Task inputs:
+++
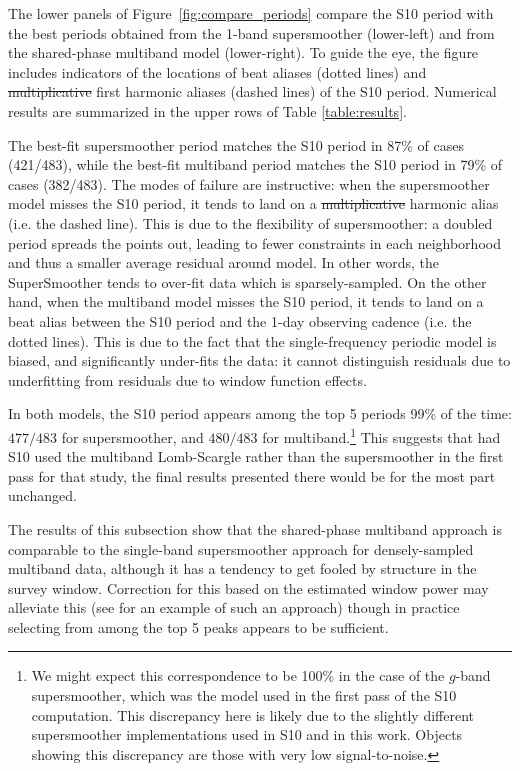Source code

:\documentclass{emulateapj}
\newcommand{\Fig}[1]{Figure~\ref{fig:#1}}
\newcommand{\fig}[1]{\Fig{#1}}
\newcommand{\new}[1]{{\color{red} #1}}
\newcommand{\old}[1]{{\sout{#1}}}
\begin{document}
The lower panels of \fig{compare_periods} compare the S10 period with the best periods obtained from the 1-band supersmoother (lower-left) and from the shared-phase multiband model (lower-right). To guide the eye, the figure includes indicators of the locations of beat aliases (dotted lines) and \old{multiplicative} \new{first harmonic} aliases (dashed lines) of the S10 period. \new{Numerical results are summarized in the upper rows of Table \ref{table:results}.}

The best-fit supersmoother period matches the S10 period in 87\% of cases (421/483), while the best-fit multiband period matches the S10 period in 79\% of cases (382/483). The modes of failure are instructive: when the supersmoother model misses the S10 period, it tends to land on a \old{multiplicative} \new{harmonic} alias (i.e. the dashed line). This is due to the flexibility of supersmoother: a doubled period spreads the points out, leading to fewer constraints in each neighborhood and thus a smaller average residual around model. In other words, the SuperSmoother tends to over-fit data which is sparsely-sampled. On the other hand, when the multiband model misses the S10 period, it tends to land on a beat alias between the S10 period and the 1-day observing cadence (i.e. the dotted lines). This is due to the fact that the single-frequency periodic model is biased, and significantly under-fits the data: it cannot distinguish residuals due to underfitting from residuals due to window function effects.

 In both models, the S10 period appears among the top 5 periods 99\% of the time: $477/483$ for supersmoother, and $480/483$ for multiband.\footnote{We might expect this correspondence to be 100\% in the case of the $g$-band supersmoother, which was the model used in the first pass of the S10 computation. This discrepancy here is likely due to the slightly different supersmoother implementations used in S10 and in this work. Objects showing this discrepancy are those with very low signal-to-noise.} This suggests that had S10 used the multiband Lomb-Scargle rather than the supersmoother in the first pass for that study, the final results presented there would be for the most part unchanged.

The results of this subsection show that the shared-phase multiband approach is comparable to the single-band supersmoother approach for densely-sampled multiband data, although it has a tendency to get fooled by structure in the survey window. Correction for this based on the estimated window power may alleviate this (see \citet{Roberts87} for an example of such an approach) though in practice selecting from among the top 5 peaks appears to be sufficient.
\end{document}
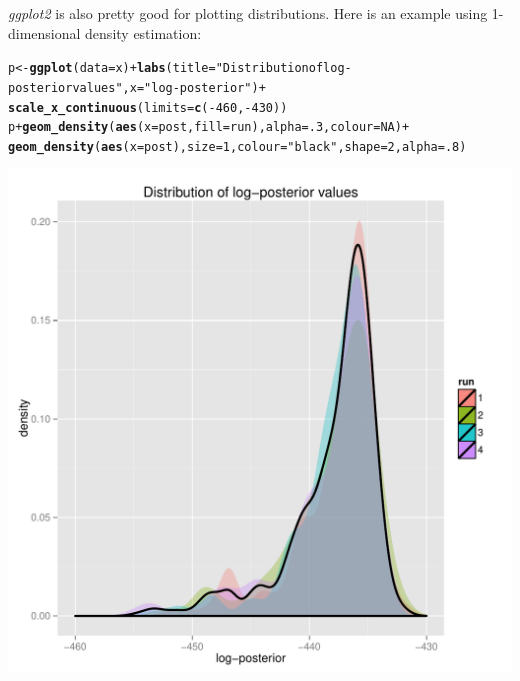 \documentclass{article}\usepackage[]{graphicx}\usepackage[]{color}
\makeatletter
\newcommand{\hlnum}[1]{\textcolor[rgb]{0.686,0.059,0.569}{#1}}%
\newcommand{\hlstr}[1]{\textcolor[rgb]{0.192,0.494,0.8}{#1}}%
\newcommand{\hlopt}[1]{\textcolor[rgb]{0,0,0}{#1}}%
\newcommand{\hlstd}[1]{\textcolor[rgb]{0.345,0.345,0.345}{#1}}%
\newcommand{\hlkwb}[1]{\textcolor[rgb]{0.69,0.353,0.396}{#1}}%
\newcommand{\hlkwc}[1]{\textcolor[rgb]{0.333,0.667,0.333}{#1}}%
\newcommand{\hlkwd}[1]{\textcolor[rgb]{0.737,0.353,0.396}{\textbf{#1}}}%
\newenvironment{kframe}{%
 \def\at@end@of@kframe{}%
 \ifinner\ifhmode%
  \def\at@end@of@kframe{\end{minipage}}%
  \begin{minipage}{\columnwidth}%
 \fi\fi%
 \def\FrameCommand##1{\hskip\@totalleftmargin \hskip-\fboxsep
 \colorbox{shadecolor}{##1}\hskip-\fboxsep
     \hskip-\linewidth \hskip-\@totalleftmargin \hskip\columnwidth}%
 \MakeFramed {\advance\hsize-\width
   \@totalleftmargin\z@ \linewidth\hsize
   \@setminipage}}%
 {\par\unskip\endMakeFramed%
 \at@end@of@kframe}
\newenvironment{knitrout}{}{} %
\makeatother
\begin{document}
\textit{ggplot2} is also pretty good for plotting distributions.
Here is an example using 1-dimensional density estimation:
\begin{knitrout}
\color{fgcolor}\begin{kframe}
\begin{alltt}
\hlstd{p} \hlkwb{<-} \hlkwd{ggplot}\hlstd{(}\hlkwc{data}\hlstd{=x)} \hlopt{+} \hlkwd{labs}\hlstd{(}\hlkwc{title}\hlstd{=}\hlstr{"Distribution of log-posterior values"}\hlstd{,} \hlkwc{x}\hlstd{=}\hlstr{"log-posterior"}\hlstd{)} \hlopt{+}
    \hlkwd{scale_x_continuous}\hlstd{(}\hlkwc{limits}\hlstd{=}\hlkwd{c}\hlstd{(}\hlopt{-}\hlnum{460}\hlstd{,}\hlopt{-}\hlnum{430}\hlstd{))}
\hlstd{p} \hlopt{+} \hlkwd{geom_density}\hlstd{(}\hlkwd{aes}\hlstd{(}\hlkwc{x}\hlstd{=post,} \hlkwc{fill}\hlstd{=run),} \hlkwc{alpha}\hlstd{=}\hlnum{.3}\hlstd{,} \hlkwc{colour}\hlstd{=}\hlnum{NA}\hlstd{)} \hlopt{+}
    \hlkwd{geom_density}\hlstd{(}\hlkwd{aes}\hlstd{(}\hlkwc{x}\hlstd{=post),} \hlkwc{size}\hlstd{=}\hlnum{1}\hlstd{,} \hlkwc{colour}\hlstd{=}\hlstr{"black"}\hlstd{,} \hlkwc{shape}\hlstd{=}\hlnum{2}\hlstd{,} \hlkwc{alpha}\hlstd{=}\hlnum{.8}\hlstd{)}
\end{alltt}
\end{kframe}

{\centering \includegraphics[width=.6\textwidth]{figs/unnamed-chunk-17} 

}



\end{knitrout}
\end{document}
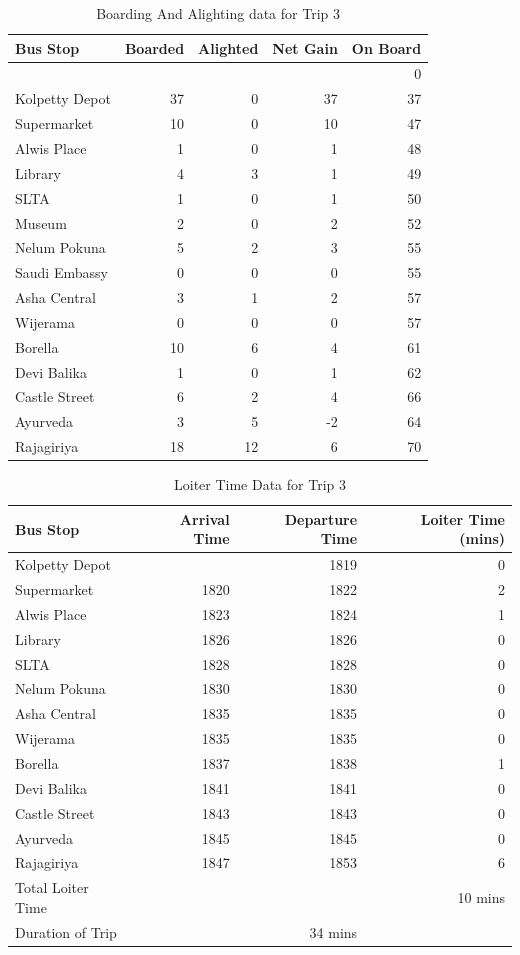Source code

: \documentclass[12pt, oneside]{report}
\begin{document}
\begin{table}
\centering
\begin{tabular}{|l|r|r|r|r|}
\hline
Bus Stop & Boarded & Alighted & Net Gain & On Board \\
\hline
 & & & & 0 \\
Kolpetty Depot	&37	&0	&37	&37\\
Supermarket	&10	&0	&10	&47\\
Alwis Place	&1	&0	&1	&48\\
Library	&4	&3	&1	&49\\
SLTA	&1	&0	&1	&50\\
\rowcolor[gray]{0.7}
Museum	&2	&0	&2	&52\\
Nelum Pokuna	&5	&2	&3	&55\\
Saudi Embassy	&0	&0	&0	&55\\
Asha Central	&3	&1	&2	&57\\
Wijerama	&0	&0	&0	&57\\
Borella	&10	&6	&4	&61\\
Devi Balika	&1	&0	&1	&62\\
Castle Street	&6	&2	&4	&66\\
Ayurveda	&3	&5	&-2	&64\\
Rajagiriya	&18	&12	&6	&70\\
\hline
\end{tabular}
\caption{Boarding And Alighting data for Trip 3}
\label{table-trip3-BoardingAndAlighting}
\end{table}

\begin{table}
\centering
\begin{tabular}{|l|r|r|r|}
\hline
Bus Stop & Arrival Time & Departure Time & Loiter Time (mins) \\
\hline
Kolpetty Depot	&	&1819	&0\\
Supermarket	&1820	&1822	&2\\
Alwis Place	&1823	&1824	&1\\
Library	&1826	&1826	&0\\
SLTA	&1828	&1828	&0\\
Nelum Pokuna	&1830	&1830	&0\\
Asha Central	&1835	&1835	&0\\
Wijerama	&1835	&1835	&0\\
Borella	&1837	&1838	&1\\
Devi Balika	&1841	&1841	&0\\
Castle Street	&1843	&1843	&0\\
Ayurveda	&1845	&1845	&0\\
Rajagiriya	&1847	&1853	&6\\
\hline
Total Loiter Time & & & 10 mins \\
Duration of Trip & & 34 mins & \\
\hline
\end{tabular}
\caption{Loiter Time Data for Trip 3}
\label{table-trip3-LoiterTime}
\end{table}
\end{document}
+++
Exercise prompt: If a line in the data above holds the word "Alwis", count it, and give only the final number.

Solution: 2